如果您是新的int编程人员,那么这不是开始的地方.除此之外,我不确定我是否真的明白这一点.但是,如果您想做这样的事情,那么有一个开源应用程序可以做到这一点.您可以看一下代码,看看如何做,看看他们还做些什么:

http://hashlib.codeplex.com/ [ ^ ]

如果您想自己尝试一下,是可行的.我确实看不到很高的实用性,但这实际上是现实的.至于如何实际编写此代码,我认为您已经有了一个良好的开端.您已将应用程序分解为逻辑部分.将这些片段进一步分解为单独的方法.然后,实现每种方法.这样,当您遇到困难时,它将只占一小块,而不是整个应用程序.
If you are new int programming, this is not the place to start. Beyond that, I''m not sure I really see the point. However, if you wanted to do something like this, there is an open source application that does this. You could look at the code to see how and see what else they do:

http://hashlib.codeplex.com/[^]

If you want to attemp this yourself, yes it is feasible. I really don''t see a high level of practicality, but it is mostly realistic. As far as how to actually write this code, I think you have a good start already. You''ve got the application broken down into logical pieces. Break these pieces down further into individual methods. Then, implement each method. That way, when you get stuck, it will be on a small piece, not an entire application. That will make getting help easier.


这不仅可行,而且对.NET来说微不足道.

除了性能测试之外,您没有解释如何使用MD5和SHA1,因此我想从以下警告开始:MD5和SHA1都是 cryptographic hash函数的开发者,但都被发现坏了.这些功能均不得用于加密或与安全性有关的目的.请参阅:
http://en.wikipedia.org/wiki/Cryptographic_hash_function [ http://en.wikipedia.org/wiki/MD5 [ http://en.wikipedia.org/wiki/SHA-1 [ http://en.wikipedia.org/wiki/SHA2 [ http://msdn.microsoft.com/en-us/library/system. security.cryptography.hashalgorithm.aspx [ ^ ].
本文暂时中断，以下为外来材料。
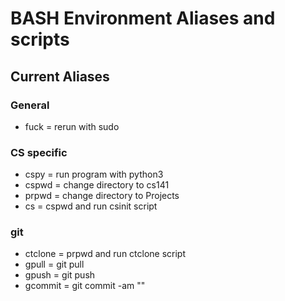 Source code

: # BASH Environment Aliases and scripts

## Current Aliases
### General
* fuck = rerun with sudo
### CS specific
* cspy = run program with python3
* cspwd = change directory to cs141
* prpwd = change directory to Projects
* cs = cspwd and run csinit script
### git
* ctclone = prpwd and run ctclone script
* gpull = git pull
* gpush = git push
* gcommit = git commit -am "<message>"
因此,您问题的主要部分得以解决.目前尚不清楚为什么需要使用BitConverter.您真的不需要它来完成此任务.所有算法都在输入和输出上使用字节数组.要生成一些人类可读的文本,可以使用byte.ToString输出每个字节,并使用byte.Parsebyte.TryParse进行读取.您还可以在XML文件中存储或加载任何数据结构(实际上,任何具有任意数据结构的对象的任意对象图),最好使用 Data Contract .请参阅:
http://msdn.microsoft.com/en-us/library/ms733127.aspx [ ^ ].

现在,要读取要散列的任意数据文件(可能只需要读取),则需要将其读取为二进制数据,然后可以使用类System.IO.BinaryReader:
http://msdn.microsoft.com/en-us/library/system.io. binaryreader.aspx [ ^ ],
http://msdn.microsoft.com/en-us/library/system. io.binaryreader.readbytes.aspx [ ^ ](这是您应使用的主要方法).
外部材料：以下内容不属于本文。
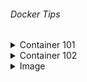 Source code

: ###### Docker Tips
<details>
  <summary>Container 101</summary>

> >- **Docker CLI**<br/>
>  - `docker` _Docker üzerinde kullanabileceğimiz tüm komutları listeler._<br/><br/>
>  - `docker info` _Docker hakkında genel bilgileri verir._<br/><br/>
>  - `docker container --help` _Docker container komutu ile birlikte kullanabileceğim komutları listeler._<br/><br/>
>  - `docker image --help` _Docker image komutu ile birlikte kullanabileceğim komutları listeler._<br/><br/>
>  - `docker image rm --help` _Docker image rm komutu ile birlikte kullanabileceğim komutları listeler._<br/>

> >- **Container Temelleri**<br/>
>  - `docker container run --name new_app1 mtopgul/app1` _Docker container oluştur ve çalıştır._<br/><br/>
>  - `docker run -p 8085:8085 --name web_app mtopgul/web-app1` _Docker container oluştur ve çalıştır._<br/><br/>
>  - `docker run -d -p 8085:8085 --name web_app mtopgul/web-app1` _Docker container oluştur ve arka planda çalıştır._<br/><br/>
>  - `docker run --rm mtopgul/web-app1` _Docker container oluştur, çalıştırır ve container durduğunda containeri siler._<br/><br/>
>  - `docker container ls -a` _Docker container oluştur ve çalıştır._<br/><br/>
>  - `docker logs <CONTAINER_ID, CONTAINER_NAME> -f` _Container loglarını gösterir._<br/><br/>
>  - `docker start <CONTAINER_ID, CONTAINER_NAME> -f` _Container'ı çalıştırır._<br/><br/>
>  - `docker stop <CONTAINER_ID, CONTAINER_NAME> -f` _Container'ı durdurur._<br/><br/>
>  - `docker container rm <CONTAINER_ID> <CONTAINER_ID> ... -f` _Containerları siler._<br/><br/>
>  - `docker rmi <CONTAINER_ID> <CONTAINER_ID> ... -f` _Containerları siler._<br/><br/>
>  - `docker container prune` _Çalışmayan tüm containerleri siler._<br/><br/>
>  - `docker image prune -a` _Tüm imageları siler._<br/><br/>
>  - `docker exec -it <CONTAINER_NAME, CONTAINER_ID> sh` _Continer içerisinde komut satırı açar._<br/><br/>

> >- **Docker Volume**<br/>
>  - `docker volume ls` _Volumeleri listeler._<br/><br/>
>  - `docker volume rm <VOLUME_NAME>` _Volumeu siler._<br/><br/>
>  - `docker volume prune` _Kullanılmayan volumeleri siler._<br/><br/>
>  - `docker volume create <VOLUME_NAME>` _Volumeleri oluşturur._<br/><br/>
>  - `docker volume inspect <VOLUME_NAME>` _Volume detaylarını gösteririr._<br/><br/>
>  - `docker run -v <VOLUME_NAME>:/<NEW_FILE> -p 8085:8085 --name web_app mtopgul/web-app1` _Image oluşturur ve volume ile bağlar._<br/><br/>
>  - `docker run -v <VOLUME_NAME>:/<NEW_FILE>:ro -p 8085:8085 --name web_app mtopgul/web-app1` _Image oluşturur ve volume ile bağlar. Burda volume sadece READ ONLY'dir yazma işlemi yapılamaz._<br/><br/>

> >- **Bind Mounts**<br/>
>  - `docker container run -d -p 80:80 -v C:\docker-staff\container101\website:/usr/share/nginx/html --name my_web nginx` _Bind Mounts._
</details>

<details>
  <summary>Container 102</summary>

> >- **Network**<br/>
>  - `CTRL + PQ` _Container ile konsol bağlantısını keser ama containeri kapatmaz._<br/><br/>
>  - `dokcer network ls` _Networkleri listeler._<br/><br/>
>  - `dokcer network inspect <NETWORK_NAME>` _Network detaylarını gösterir._<br/><br/>
>  - `docker container run -d -p 8080:8080 --net host --name <CONTAINER_NAME> <IMAGE_NAME>` _Conteineri host networküne bağlar._<br/><br/>
>  - `docker network create <NETWORK_NAME> --driver bridge` _Yeni bir network oluşturur._<br/><br/>
>  - `docker network create <NETWORK_NAME> --driver=bridge --subnet=10.10.0.0/16 --ip-range=10.10.10.0/24 --gateway=10.10.10.10` _Özelleştirilmiş bağlantı ayarlı bir network oluşturur._<br/><br/>
>  - `docker network connect <NETWORK_NAME> <CONTAINER_ID>` _Containeri yeni bir networke bağlar._<br/><br/>
>  - `docker network disconnect <NETWORK_NAME> <CONTAINER_ID>` _Containeri networkten çıkarır._<br/><br/>
>  - `docker network rm <NETWORK_NAME>` _Networkü siler._<br/><br/>

> >- **Logging**<br/>
>  - `docker logs <CONTAINER_ID>` _Container loglarını gösterir._<br/><br/>
>  - `docker logs <CONTAINER_ID> -f` _Container loglarını gösterir ve konsolu canlı olarak takip et._<br/><br/>
>  - `docker logs <CONTAINER_ID> --since 5m` _Container loglarını (Son 5 dk) gösterir._<br/><br/>
>  - `docker logs <CONTAINER_ID> --until 5m` _Container loglarını (Son 5 dk hariç) gösterir._<br/><br/>
>  - `docker logs <CONTAINER_ID> -t` _Container loglarını başında oluşturulduğu tarih ile birlikte gösterir._<br/><br/>
>  - `docker logs <CONTAINER_ID> --tail 2` _Son 2 satır container logunu gösterir._<br/><br/>

> >- **Stats and Top**<br/>
>  - `docker top <CONTAINER_ID>` _Container PID, TIME, CMD gibi verilerini gösterir._<br/><br/>
>  - `docker stats` _Tüm containerın hafıza kullanım bilgilerini gösterir._<br/><br/>
>  - `docker stats <CONTAINER_ID>` _Containerların hafıza kullanım bilgilerini gösterir._<br/><br/>

> >- **CPU and Memory Limits**<br/>
>  - `docker container run -d -p 8080:8080 --name w001 --memory=100m <IMAGE_NAME>` _Containera maximum memory limiti atar._<br/><br/>
>  - `docker container run -d -p 8080:8080 --name w001 --memory=100m --memory-swap=200m <IMAGE_NAME>` _Containera maximum 
      memory limiti ve swap alanı atar. Böylece eğer containerin memorysi dolsa bile çökmez, swap alanını kullanabilir._<br/><br/>
>  - `docker container run -d -p 8080:8080 --name w01 --cpus="1.5" <IMAGE_NAME>` _Bilgisayar içinde bulunan çekirdeklerden sadece 1.5 tanesini kullanabileceğini belirtir._<br/><br/>
>  - `docker container run -d -p 8080:8080 --name w01 --cpuset-cpus="0,3" <IMAGE_NAME>` _Bilgisayar içinde bulunan çekirdeklerden 0. ve 3. numaralı çekirdekleri kullanabileceğini belirtir._<br/><br/>

> >- **Environment Variables**<br/>
>  - `Get-ChildItem Env:` _Windows'ta tüm ortam değişkenlerini gösterir._<br/><br/>
>  - `$Env:JAVA_HOME` _Windows'ta isme göre ortam değişkenlenini gösterir._<br/><br/>
>  - `$Env:test="JAVA DEV"` _Windows'ta yeni bir ortam değişkenlenini oluşturur._<br/><br/>
>  - `printenv` _Linux'ta tüm ortam değişkenlerini gösterir._<br/><br/>
>  - `echo $JAVA_HOME` _Linux'ta isme göre ortam değişkenlenini gösterir._<br/><br/>
>  - `export test="JAVA DEV"` _Linux'ta yeni bir ortam değişkenlenini oluşturur._<br/><br/>
>  - `docker container run --env USER=MUHAMMED <CONTAINER_ID>` _Containera yeni bir ortam değişkeni ekler._<br/><br/>
>  - `docker container run --env TEMP <CONTAINER_ID>` _Bulunduğu makina üzerinde ki ortam değişkenini containera ortam değişkeni olarak ekler._<br/><br/>
>  - `docker container run --env-file .\env-list.txt <CONTAINER_ID>` _Dosya içerisinde bulunan değerleri containera ortam değişkeni olarak ekler._<br/><br/>

</details>


<details>
  <summary>Image</summary>

> >- **Dockerfile**<br/> 
> - `docker image build -t <IMAGE_NAME> .` _Dockerfile'dan image üretir._<br/><br/>
> - `docker history <IMAGE_NAME> .` _Image'ın katmanlarını gösterir._<br/><br/>
>>***Dockerfile Parametreleri***
>> - `FROM` Oluşturulacak imajın hangi imajdan oluşturulacağını belirten talimat. Dockerfile içerisinde geçmesi mecburi tek talimat budur. Mutlaka olmalıdır.
>>  - `Ör`: FROM ubuntu:18.04<br/><br/>
>> - `LABEL` İmaj metadata’sına key=value şeklinde değer çiftleri eklemek için kullanılır. Örneğin team=development şeklinde bir etiket eklenerek bu imajın development ekibinin kullanması için yaratıldığı belirtilebilir.
>>  - `Ör`: LABEL version:1.0.8<br/><br/>
>> - `RUN` İmaj oluşturulurken shell’de bir komut çalıştırmak istersek bu talimat kullanılır. Örneğin apt-get install xxx ile xxx isimli uygulamanın bu imaja yüklenmesi sağlanabilir.
>>  - `Ör`: RUN apt-get update<br/><br/>
>> - `WORKDIR` cd xxx komutuyla ile istediğimiz klasöre geçmek yerine bu talimat kullanılarak istediğimiz klasöre geçer ve oradan çalışmaya devam ederiz.
>>  - `Ör`: WORKDIR /usr/src/app<br/><br/>
>> - `USER` gireceğimiz komutları hangi kullanıcı ile çalıştırmasını istiyorsak bu talimat ile onu seçebiliriz.
>>  - `Ör`: USER poweruser<br/><br/>
>> - `COPY` İmaj içine dosya veya klasör kopyalamak için kullanırız
>>  - `Ör`: COPY /source /user/src/app<br/><br/>
>> - `ADD` COPY ile aynı işi yapar yani dosya ya da klasör kopyalarsınız. Fakat ADD bunun yanında dosya kaynağının bir url olmasına da izin verir. Ayrıca ADD ile kaynak olarak bir .tar dosyası belirtilirse bu dosya imaja .tar olarak sıkıştırılmış haliyle değil de açılarak kopyalanır.
>>  - `Ör`: ADD https://wordpress.org/latest.tar.gz /temp<br/><br/>
>> - `ENV` Imaj içinde environment variable tanımlamak için kullanılır
>>  - `Ör`: ENV TEMP_FOLDER="/temp"<br/><br/>
>> - `ARG` ARG ile de variable tanımlarsınız. Fakat bu variable sadece imaj oluşturulurken yani build aşamasında kullanılır. Imajın oluşturulmuş halinde bu variable bulunmaz. ENV ile imaj oluşturulduktan sonra da imaj içinde olmasını istediğiniz variable tanımlarsınız, ARG ile sadece oluştururken kullanmanız gereken variable tanımlarsınız.
>>  - `Ör`: ARG VERSION:1.0<br/><br/>
>> - `VOLUME` Imaj içerisinde volume tanımlanamızı sağlayan talimat. Eğer bu volume host sistemde varsa container bunu kullanır. Yoksa yeni volume oluşturur.
>>  - `Ör`: VOLUME /myvol<br/><br/>
>> - `EXPOSE` Bu imajdan oluşturulacak containerların hangi portlar üstünden erişilebileceğini yani hangi portların yayınlanacağını bu talimatla belirtirsiniz.
>>  - `Ör`: EXPOSE 80/tcp<br/><br/>
>> - `ENTRYPOINT` Bu talimat ile bir containerın çalıştırılabilir bir uygulama gibi ayarlanabilmesini sağlarsınız.
>>  - `Ör`: ENTRYPOINT ["/usr/sbin/apache2ctl", "-D", "FOREGROUND"]<br/><br/>
>> - `CMD` Bu imajdan container yaratıldığı zaman varsayılan olarak çalıştırmasını istediğiniz komutu bu talimat ile belirlersiniz.
>>  - `Ör`: CMD java merhaba<br/><br/>
>> - `HEALTHCHECK` Bu talimat ile Docker'a bir konteynerin hala çalışıp çalışmadığını kontrol etmesini söylebiliriz. Docker varsayılan olarak container içerisinde çalışan ilk processi izler ve o çalıştığı sürece container çalışmaya devam eder. Fakat process çalışsa bile onun düzgün işlem yapıp yapmadığına bakmaz. HEALTHCHECK ile buna bakabilme imkanına kavuşuruz.
>>  - `Ör`: HEALTHCHECK --interval=5m --timeout=3s CMD curl -f http://localhost/ || exit 1<br/><br/>
>> - `SHELL` Dockerfile'ın komutları işleyeceği shell'in hangisi olduğunu belirtiriz. Linux için varsayılan shell ["/bin/sh", "-c"],Windows için ["cmd", "/S", "/C"]. Bunları SHELL talimatı ile değiştirebiliriz.
>>  - `Ör`: SHELL ["powershell", "-command"]<br/><br/>
>
> >- **Add vs Copy**<br/>
> - `COPY` _ile sadece mevcut bir dosyayı image içine atabiliriz._<br/><br/>
> - `COPY` _ile eğer sıkıştırılmış bir dosya atarsak **tar, zip. vb.** dosyayı açmadan atar._<br/><br/>
> - `ADD` _ile mevcut dosyaları ve urlden alınan dosyaları image içine atabiliriz._<br/><br/>
> - `ADD` _ile eğer sıkıştırılmış bir dosya atarsak **tar, zip. vb.** dosyayı açarak atar._<br/><br/>
> - `ADD` _ile urlden sıkıştırılmış bir dosya atarsak **tar, zip. vb.** dosyayı **açmadan** atar._<br/><br/>
> 
> >- **ENTRYPOINT vs CMD**<br/>
> - `CMD` _ile `ENTRYPOINT` neredeyse aynıdır. Fakat `CMD` ile girilen komutu `docker container run` esnasında ezebilirim ._
>  - `Ör`: `docker container run <CONTAINER_NAME>` komutu ile Dockerfile'da yazılı olan `CMD` komutu çalışır. Fakat `docker container run <CONTAINER_NAME> ls` 
      komutu ile container içinde bulunan dosyayı listeler.<br/><br/>
> - `ENTRYPOINT` _Çalışma zamanında değiştirilemez._<br/><br/>
> - `ENTRYPOINT` ve `CMD` _Dockerfile içerisinde aynı anda bulunursa, Docker `CMD` içinde olan parametreleri `ENTRYPOINT`'e parametre olarak geçer ve `ENTRYPOINT`'i çalıştırır._<br/><br/>
> - `ENTRYPOINT` ve `CMD` _Dockerfile içerisinde aynı anda bulunursa, `ENTRYPOINT`'e parametre geçme imkanı sağlanmış olur._
>  - `docker container run <CONTAINER_NAME> 8.8.8.8`<br/><br/>
>
> >- **EXEC vs SHELL**<br/>
> - `Exec Form` _ile ortam değişkenlerine **erişemeyiz**._
>  - `Ör`: `CMD ["echo", "$MSG"]`<br/><br/>
> - `Shell Form` _ile ortam değişkenlerine **erişebiliriz**._
>  - `Ör`: `CMD echo $MSG`<br/><br/>
> - `ENTRYPOINT` ve `CMD` _komutlarını beraber kullanacaksak mutlaka **exec form** kullanılmalıdır._<br/><br/>
>
> >- **Multi Stage Build**<br/>
> - `docker cp <CONTAINER_NAME>:/usr/src/uygulama .` _container içinde bilgisayara dosya kopyalar._
>
> >- **Build ARG**<br/>
> - `docker image build -t <IMAGE_NAME> --build-arg VERSION=3.7.1 .` _ile docker ile image oluşturulma esnasında parametre geçilir._
>
> >- **Save & Load**<br/>
> - `docker save <IMAGE_NAME> -o <FILE_NAME>.tar` _image'ı tar dosyasına çevirir._
> - `docker load -i <FILE_NAME>.tar` _image'ı tar dosyasından yükler._
>
> >- **Docker Registry**<br/>
> - `docker pull registry` _image'ı DockerHub'dan çeker._
> - `docker run -d -p 5000:5000 --restart always --name registry registry` _container'i çalıştırır._
> - `http://localhost:5000/v2/_catalog` _mevcut repositoryleri gösterir._
> - `docker image tag <IMAGE_NAME>:<TAG> 127.0.0.1:5000/<NEW_IMAGE_NAME>:<TAG>` _mevcut image'ı tag'ler. Mevcut image'ın id'sini kullanır._
> - `docker image push 127.0.0.1:5000/<NEW_IMAGE_NAME>:<TAG>` _image'i local repository'e gönderir._
</details>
上面显示的方法将要求您知道文件大小,一次读取所有文件.这是通过获取阅读器的基本流作为属性BaseStream的值并使用其属性System.IO.Stream.Length来获取其长度来完成的.此属性并非始终实现,但是对于从读取器获得的输入流的实例,它将返回正确的值.请参阅:
http://msdn.microsoft.com/en-us/library/system. io.binaryreader.basestream.aspx [ ^ ],
http://msdn.microsoft.com/en-us/library/system.io. stream.aspx [^ ].



从任何文件读取所有字节的另一种更简单的方法是方法System.IO.File.ReadAllBytes:
http://msdn.microsoft.com/en-us/library/system. io.file.readallbytes.aspx [ ^ ].

[END EDIT]

最后,为了获得最精确的计时,您需要使用类System.Diagnostics.Stopwatch:
http://msdn.microsoft.com/en-us/library/system.diagnostics. stopwatch.aspx [ ^ ].

您可以通过以下方式评估可以依靠的准确性:
http://msdn.microsoft.com/en-us/library/system. diagnostics.stopwatch.ishighresolution.aspx [ ^ ],
http://msdn.microsoft.com/en-us/library/system. diagnostics.stopwatch.frequency.aspx [ ^ ].

另请参阅计时:
http://msdn.microsoft.com/en-us/library/system. diagnostics.stopwatch.elapsed.aspx [ ^ ],
http://msdn.microsoft.com/en-us/library/system.timespan.aspx [ ^ ].

这就是您所需要知道的.其他所有内容都微不足道,无法讨论,但是,如果您遇到任何问题,欢迎提出后续问题.

—SA
This is not just feasible, this is trivial with .NET.

You did not explain how do you want to use MD5 and SHA1 except performance testing, so I want to start with the following warning: both MD5 and SHA1 were developer as the cryptographic hash functions, but both were found broken. None of these functions should be used for cryptographic or security-related purposes. Please see:
http://en.wikipedia.org/wiki/Cryptographic_hash_function[^],
http://en.wikipedia.org/wiki/MD5[^],
http://en.wikipedia.org/wiki/SHA-1[^].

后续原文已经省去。